### What to do
Of the lines below, write out exactly those from the line with "This UI disaster" through the line with "- **JavaScript**: The", both included, and skip the rest.

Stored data

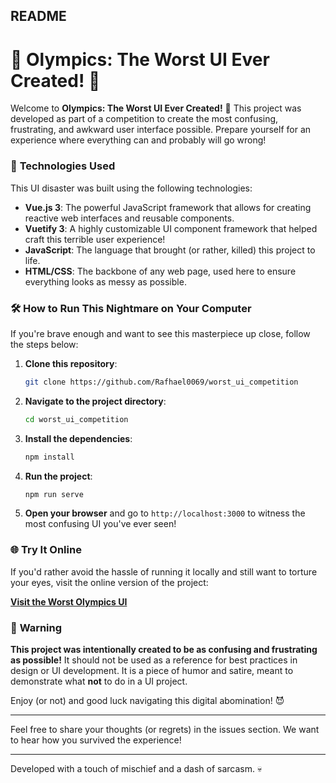 ## README

# 🥇 **Olympics: The Worst UI Ever Created!** 🥉

Welcome to **Olympics: The Worst UI Ever Created!** 🎉 This project was developed as part of a competition to create the most confusing, frustrating, and awkward user interface possible. Prepare yourself for an experience where everything can and probably will go wrong!

### 🚀 **Technologies Used**

This UI disaster was built using the following technologies:

- **Vue.js 3**: The powerful JavaScript framework that allows for creating reactive web interfaces and reusable components.
- **Vuetify 3**: A highly customizable UI component framework that helped craft this terrible user experience!
- **JavaScript**: The language that brought (or rather, killed) this project to life.
- **HTML/CSS**: The backbone of any web page, used here to ensure everything looks as messy as possible.

### 🛠️ **How to Run This Nightmare on Your Computer**

If you're brave enough and want to see this masterpiece up close, follow the steps below:

1. **Clone this repository**:
   ```bash
   git clone https://github.com/Rafhael0069/worst_ui_competition
   ```
2. **Navigate to the project directory**:
   ```bash
   cd worst_ui_competition
   ```
3. **Install the dependencies**:
   ```bash
   npm install
   ```
4. **Run the project**:
   ```bash
   npm run serve
   ```
5. **Open your browser** and go to `http://localhost:3000` to witness the most confusing UI you've ever seen!

### 🌐 **Try It Online**

If you'd rather avoid the hassle of running it locally and still want to torture your eyes, visit the online version of the project:

**[Visit the Worst Olympics UI](https://olimpicscoreboard.netlify.app/)**

### 📢 **Warning**

**This project was intentionally created to be as confusing and frustrating as possible!** It should not be used as a reference for best practices in design or UI development. It is a piece of humor and satire, meant to demonstrate what **not** to do in a UI project.

Enjoy (or not) and good luck navigating this digital abomination! 😈

---

Feel free to share your thoughts (or regrets) in the issues section. We want to hear how you survived the experience!

---

Developed with a touch of mischief and a dash of sarcasm. 💀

### Written response
This UI disaster was built using the following technologies:

- **Vue.js 3**: The powerful JavaScript framework that allows for creating reactive web interfaces and reusable components.
- **Vuetify 3**: A highly customizable UI component framework that helped craft this terrible user experience!
- **JavaScript**: The language that brought (or rather, killed) this project to life.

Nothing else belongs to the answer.